-- HOW TO COMPLETE THIS TASK --
Would you print the records below from the first line through the line containing "4. **Добавление типов поверхностей**", skipping the pictures?

(DATASET RECORDS begins)

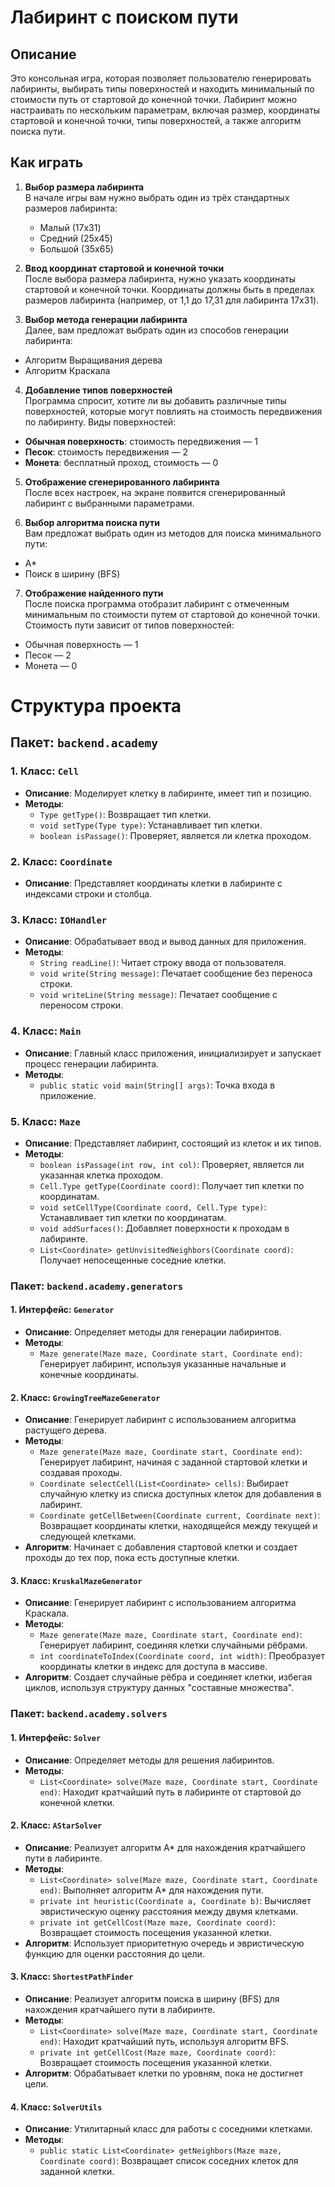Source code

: # Лабиринт с поиском пути

## Описание

Это консольная игра, которая позволяет пользователю генерировать лабиринты, выбирать типы поверхностей и находить минимальный по стоимости путь от стартовой до конечной точки. Лабиринт можно настраивать по нескольким параметрам, включая размер, координаты стартовой и конечной точки, типы поверхностей, а также алгоритм поиска пути.

## Как играть

1. **Выбор размера лабиринта**  
   В начале игры вам нужно выбрать один из трёх стандартных размеров лабиринта:
   - Малый (17x31)
   - Средний (25x45)
   - Большой (35x65)

2. **Ввод координат стартовой и конечной точки**  
После выбора размера лабиринта, нужно указать координаты стартовой и конечной точки. Координаты должны быть в пределах размеров лабиринта (например, от 1,1 до 17,31 для лабиринта 17x31).

3. **Выбор метода генерации лабиринта**  
Далее, вам предложат выбрать один из способов генерации лабиринта:
- Алгоритм Выращивания дерева
- Алгоритм Краскала

4. **Добавление типов поверхностей**  
Программа спросит, хотите ли вы добавить различные типы поверхностей, которые могут повлиять на стоимость передвижения по лабиринту. Виды поверхностей:
- **Обычная поверхность**: стоимость передвижения — 1
- **Песок**: стоимость передвижения — 2
- **Монета**: бесплатный проход, стоимость — 0

5. **Отображение сгенерированного лабиринта**  
После всех настроек, на экране появится сгенерированный лабиринт с выбранными параметрами.

6. **Выбор алгоритма поиска пути**  
Вам предложат выбрать один из методов для поиска минимального пути:
- A*
- Поиск в ширину (BFS)

7. **Отображение найденного пути**  
После поиска программа отобразит лабиринт с отмеченным минимальным по стоимости путем от стартовой до конечной точки. Стоимость пути зависит от типов поверхностей:
- Обычная поверхность — 1
- Песок — 2
- Монета — 0

# Структура проекта

## Пакет: `backend.academy`

### 1. Класс: `Cell`
- **Описание**: Моделирует клетку в лабиринте, имеет тип и позицию.
- **Методы**:
  - `Type getType()`: Возвращает тип клетки.
  - `void setType(Type type)`: Устанавливает тип клетки.
  - `boolean isPassage()`: Проверяет, является ли клетка проходом.

### 2. Класс: `Coordinate`
- **Описание**: Представляет координаты клетки в лабиринте с индексами строки и столбца.

### 3. Класс: `IOHandler`
- **Описание**: Обрабатывает ввод и вывод данных для приложения.
- **Методы**:
  - `String readLine()`: Читает строку ввода от пользователя.
  - `void write(String message)`: Печатает сообщение без переноса строки.
  - `void writeLine(String message)`: Печатает сообщение с переносом строки.

### 4. Класс: `Main`
- **Описание**: Главный класс приложения, инициализирует и запускает процесс генерации лабиринта.
- **Методы**:
  - `public static void main(String[] args)`: Точка входа в приложение.

### 5. Класс: `Maze`
- **Описание**: Представляет лабиринт, состоящий из клеток и их типов.
- **Методы**:
  - `boolean isPassage(int row, int col)`: Проверяет, является ли указанная клетка проходом.
  - `Cell.Type getType(Coordinate coord)`: Получает тип клетки по координатам.
  - `void setCellType(Coordinate coord, Cell.Type type)`: Устанавливает тип клетки по координатам.
  - `void addSurfaces()`: Добавляет поверхности к проходам в лабиринте.
  - `List<Coordinate> getUnvisitedNeighbors(Coordinate coord)`: Получает непосещенные соседние клетки.


### Пакет: `backend.academy.generators`

#### 1. Интерфейс: `Generator`
- **Описание**: Определяет методы для генерации лабиринтов.
- **Методы**:
  - `Maze generate(Maze maze, Coordinate start, Coordinate end)`: Генерирует лабиринт, используя указанные начальные и конечные координаты.

#### 2. Класс: `GrowingTreeMazeGenerator`
- **Описание**: Генерирует лабиринт с использованием алгоритма растущего дерева.
- **Методы**:
  - `Maze generate(Maze maze, Coordinate start, Coordinate end)`: Генерирует лабиринт, начиная с заданной стартовой клетки и создавая проходы.
  - `Coordinate selectCell(List<Coordinate> cells)`: Выбирает случайную клетку из списка доступных клеток для добавления в лабиринт.
  - `Coordinate getCellBetween(Coordinate current, Coordinate next)`: Возвращает координаты клетки, находящейся между текущей и следующей клетками.
- **Алгоритм**: Начинает с добавления стартовой клетки и создает проходы до тех пор, пока есть доступные клетки.

#### 3. Класс: `KruskalMazeGenerator`
- **Описание**: Генерирует лабиринт с использованием алгоритма Краскала.
- **Методы**:
  - `Maze generate(Maze maze, Coordinate start, Coordinate end)`: Генерирует лабиринт, соединяя клетки случайными рёбрами.
  - `int coordinateToIndex(Coordinate coord, int width)`: Преобразует координаты клетки в индекс для доступа в массиве.
- **Алгоритм**: Создает случайные рёбра и соединяет клетки, избегая циклов, используя структуру данных "составные множества".

### Пакет: `backend.academy.solvers`

#### 1. Интерфейс: `Solver`
- **Описание**: Определяет методы для решения лабиринтов.
- **Методы**:
  - `List<Coordinate> solve(Maze maze, Coordinate start, Coordinate end)`: Находит кратчайший путь в лабиринте от стартовой до конечной клетки.

#### 2. Класс: `AStarSolver`
- **Описание**: Реализует алгоритм A* для нахождения кратчайшего пути в лабиринте.
- **Методы**:
  - `List<Coordinate> solve(Maze maze, Coordinate start, Coordinate end)`: Выполняет алгоритм A* для нахождения пути.
  - `private int heuristic(Coordinate a, Coordinate b)`: Вычисляет эвристическую оценку расстояния между двумя клетками.
  - `private int getCellCost(Maze maze, Coordinate coord)`: Возвращает стоимость посещения указанной клетки.
- **Алгоритм**: Использует приоритетную очередь и эвристическую функцию для оценки расстояния до цели.

#### 3. Класс: `ShortestPathFinder`
- **Описание**: Реализует алгоритм поиска в ширину (BFS) для нахождения кратчайшего пути в лабиринте.
- **Методы**:
  - `List<Coordinate> solve(Maze maze, Coordinate start, Coordinate end)`: Находит кратчайший путь, используя алгоритм BFS.
  - `private int getCellCost(Maze maze, Coordinate coord)`: Возвращает стоимость посещения указанной клетки.
- **Алгоритм**: Обрабатывает клетки по уровням, пока не достигнет цели.

#### 4. Класс: `SolverUtils`
- **Описание**: Утилитарный класс для работы с соседними клетками.
- **Методы**:
  - `public static List<Coordinate> getNeighbors(Maze maze, Coordinate coord)`: Возвращает список соседних клеток для заданной клетки.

(DATASET RECORDS ends)

-- YOUR RESPONSE --
Source code

: # Лабиринт с поиском пути

## Описание

Это консольная игра, которая позволяет пользователю генерировать лабиринты, выбирать типы поверхностей и находить минимальный по стоимости путь от стартовой до конечной точки. Лабиринт можно настраивать по нескольким параметрам, включая размер, координаты стартовой и конечной точки, типы поверхностей, а также алгоритм поиска пути.

## Как играть

1. **Выбор размера лабиринта**  
   В начале игры вам нужно выбрать один из трёх стандартных размеров лабиринта:
   - Малый (17x31)
   - Средний (25x45)
   - Большой (35x65)

2. **Ввод координат стартовой и конечной точки**  
После выбора размера лабиринта, нужно указать координаты стартовой и конечной точки. Координаты должны быть в пределах размеров лабиринта (например, от 1,1 до 17,31 для лабиринта 17x31).

3. **Выбор метода генерации лабиринта**  
Далее, вам предложат выбрать один из способов генерации лабиринта:
- Алгоритм Выращивания дерева
- Алгоритм Краскала

4. **Добавление типов поверхностей**  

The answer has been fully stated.